- [Dataset excerpts]
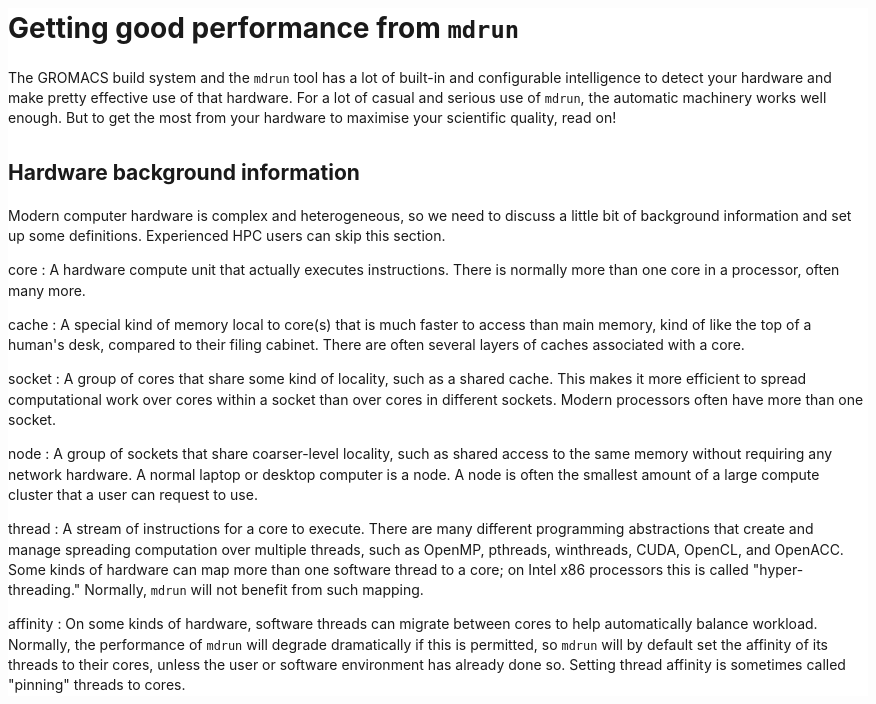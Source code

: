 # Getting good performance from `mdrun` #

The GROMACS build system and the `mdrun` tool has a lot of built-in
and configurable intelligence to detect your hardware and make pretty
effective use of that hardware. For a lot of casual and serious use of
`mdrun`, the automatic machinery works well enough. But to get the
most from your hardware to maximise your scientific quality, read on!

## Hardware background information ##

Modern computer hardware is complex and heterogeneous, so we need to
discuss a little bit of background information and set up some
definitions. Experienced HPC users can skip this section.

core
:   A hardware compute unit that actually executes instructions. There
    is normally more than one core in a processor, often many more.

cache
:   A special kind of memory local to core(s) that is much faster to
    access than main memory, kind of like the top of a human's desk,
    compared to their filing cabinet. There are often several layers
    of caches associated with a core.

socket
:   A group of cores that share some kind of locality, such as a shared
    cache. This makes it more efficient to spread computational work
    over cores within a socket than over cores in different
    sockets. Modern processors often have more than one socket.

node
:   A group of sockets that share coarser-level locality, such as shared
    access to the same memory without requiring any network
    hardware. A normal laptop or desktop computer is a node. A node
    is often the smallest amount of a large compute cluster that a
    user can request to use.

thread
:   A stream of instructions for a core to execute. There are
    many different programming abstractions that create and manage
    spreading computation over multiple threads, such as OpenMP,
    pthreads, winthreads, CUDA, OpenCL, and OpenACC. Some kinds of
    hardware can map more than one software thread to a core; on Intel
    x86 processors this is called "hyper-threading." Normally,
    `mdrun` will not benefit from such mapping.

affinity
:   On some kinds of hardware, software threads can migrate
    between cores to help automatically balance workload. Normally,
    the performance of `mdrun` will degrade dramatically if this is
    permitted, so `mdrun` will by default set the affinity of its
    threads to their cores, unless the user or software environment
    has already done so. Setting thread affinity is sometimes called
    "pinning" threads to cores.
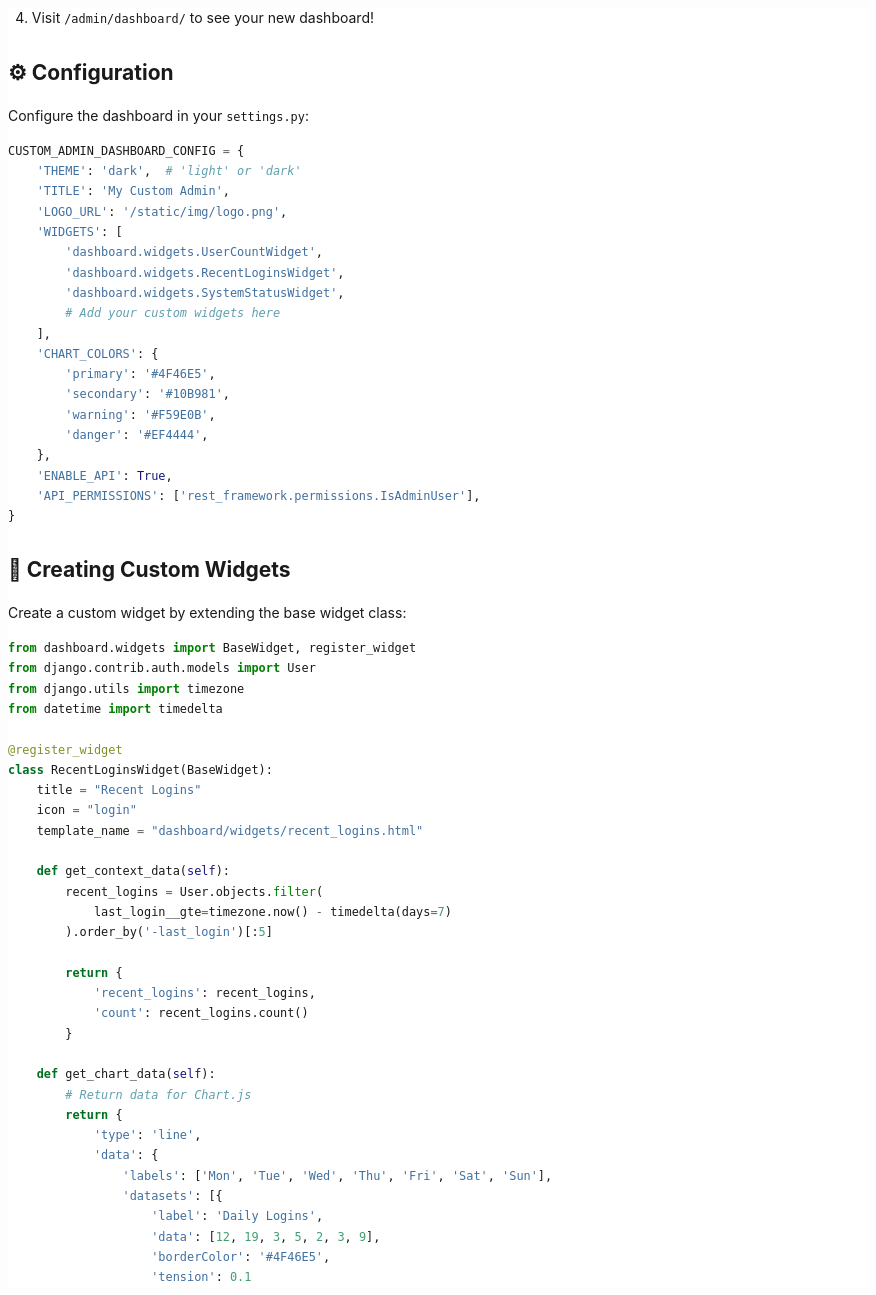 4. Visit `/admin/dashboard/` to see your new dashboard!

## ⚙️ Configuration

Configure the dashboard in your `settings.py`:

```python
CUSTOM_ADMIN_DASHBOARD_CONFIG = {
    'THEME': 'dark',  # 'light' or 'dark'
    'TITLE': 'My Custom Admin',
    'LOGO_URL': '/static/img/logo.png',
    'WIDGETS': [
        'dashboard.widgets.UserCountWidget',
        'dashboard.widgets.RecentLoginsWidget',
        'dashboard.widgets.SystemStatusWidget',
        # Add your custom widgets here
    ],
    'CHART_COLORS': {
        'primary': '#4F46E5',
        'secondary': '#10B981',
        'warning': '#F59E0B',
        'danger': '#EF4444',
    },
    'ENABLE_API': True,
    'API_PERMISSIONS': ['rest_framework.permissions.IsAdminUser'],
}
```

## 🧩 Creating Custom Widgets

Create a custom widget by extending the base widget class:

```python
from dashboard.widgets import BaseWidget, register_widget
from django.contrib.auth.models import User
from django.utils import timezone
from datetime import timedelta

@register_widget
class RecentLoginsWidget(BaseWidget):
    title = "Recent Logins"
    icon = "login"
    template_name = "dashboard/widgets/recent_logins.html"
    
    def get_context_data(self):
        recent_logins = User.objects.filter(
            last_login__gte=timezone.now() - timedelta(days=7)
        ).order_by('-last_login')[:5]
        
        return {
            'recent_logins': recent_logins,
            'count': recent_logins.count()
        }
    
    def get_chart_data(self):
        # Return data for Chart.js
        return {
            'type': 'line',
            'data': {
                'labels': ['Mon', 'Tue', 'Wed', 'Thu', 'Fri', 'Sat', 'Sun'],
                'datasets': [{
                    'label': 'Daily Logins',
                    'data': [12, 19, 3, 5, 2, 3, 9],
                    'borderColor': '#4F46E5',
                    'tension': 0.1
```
---
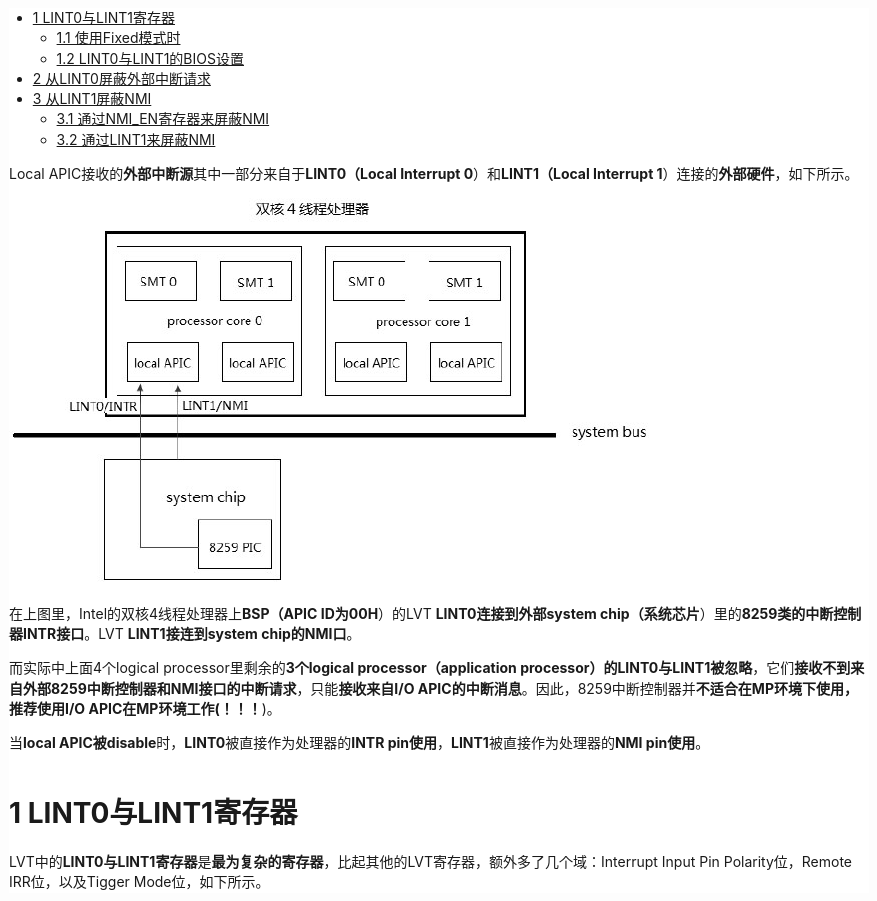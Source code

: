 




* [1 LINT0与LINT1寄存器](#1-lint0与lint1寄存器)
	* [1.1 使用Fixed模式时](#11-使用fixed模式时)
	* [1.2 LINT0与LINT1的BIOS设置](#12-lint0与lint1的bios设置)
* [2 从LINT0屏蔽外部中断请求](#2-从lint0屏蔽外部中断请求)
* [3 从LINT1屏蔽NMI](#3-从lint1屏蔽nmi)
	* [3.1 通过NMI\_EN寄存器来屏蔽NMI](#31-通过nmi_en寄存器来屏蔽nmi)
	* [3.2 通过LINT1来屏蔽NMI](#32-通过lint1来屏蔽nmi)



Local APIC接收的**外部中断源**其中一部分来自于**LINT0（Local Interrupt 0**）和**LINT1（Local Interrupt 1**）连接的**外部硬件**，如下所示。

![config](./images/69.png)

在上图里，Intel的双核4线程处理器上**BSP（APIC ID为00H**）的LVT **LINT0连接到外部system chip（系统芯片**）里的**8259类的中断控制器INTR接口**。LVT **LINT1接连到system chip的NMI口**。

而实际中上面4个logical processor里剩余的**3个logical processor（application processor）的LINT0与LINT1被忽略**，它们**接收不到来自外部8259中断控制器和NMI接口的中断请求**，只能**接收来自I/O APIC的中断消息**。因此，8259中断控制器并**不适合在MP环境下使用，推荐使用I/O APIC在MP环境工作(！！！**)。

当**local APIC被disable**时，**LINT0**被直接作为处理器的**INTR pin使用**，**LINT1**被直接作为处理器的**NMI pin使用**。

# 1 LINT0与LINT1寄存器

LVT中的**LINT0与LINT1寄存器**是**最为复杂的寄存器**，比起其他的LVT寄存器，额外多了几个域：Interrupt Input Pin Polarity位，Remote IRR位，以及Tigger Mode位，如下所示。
--
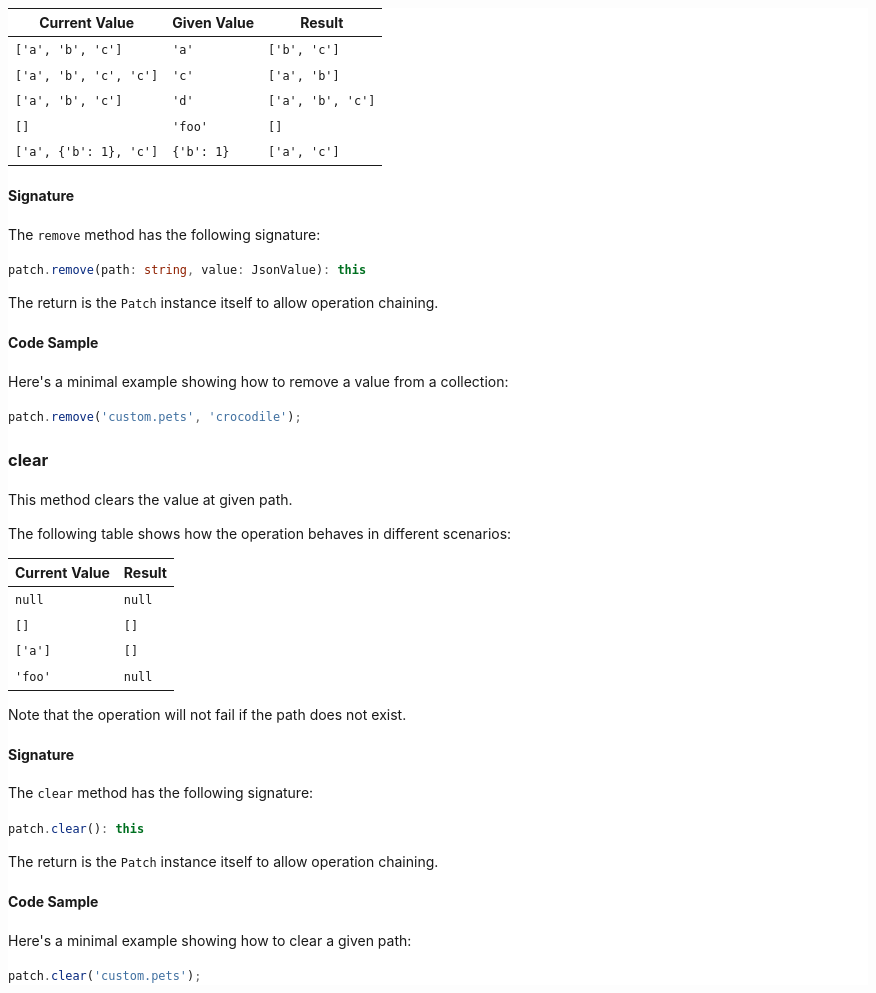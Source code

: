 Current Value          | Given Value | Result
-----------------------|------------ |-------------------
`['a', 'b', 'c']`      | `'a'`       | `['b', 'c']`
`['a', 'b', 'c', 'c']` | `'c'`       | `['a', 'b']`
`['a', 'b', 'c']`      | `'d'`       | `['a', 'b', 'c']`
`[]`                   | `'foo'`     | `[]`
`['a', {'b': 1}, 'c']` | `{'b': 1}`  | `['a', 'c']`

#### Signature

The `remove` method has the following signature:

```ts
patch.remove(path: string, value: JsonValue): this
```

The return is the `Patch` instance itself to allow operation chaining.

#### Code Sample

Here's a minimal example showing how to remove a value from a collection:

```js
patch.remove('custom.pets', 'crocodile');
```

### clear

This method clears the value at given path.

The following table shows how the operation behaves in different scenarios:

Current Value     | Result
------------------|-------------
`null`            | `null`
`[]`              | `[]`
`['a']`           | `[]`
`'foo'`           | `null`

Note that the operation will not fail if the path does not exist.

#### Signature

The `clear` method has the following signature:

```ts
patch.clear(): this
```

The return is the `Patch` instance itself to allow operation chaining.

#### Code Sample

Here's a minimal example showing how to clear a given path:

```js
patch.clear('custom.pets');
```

- [What this task involves] Find the word "group" in the entries and show each line where it is found.

- [Expected answer]
:   A group of cores that share some kind of locality, such as a shared
:   A group of sockets that share coarser-level locality, such as shared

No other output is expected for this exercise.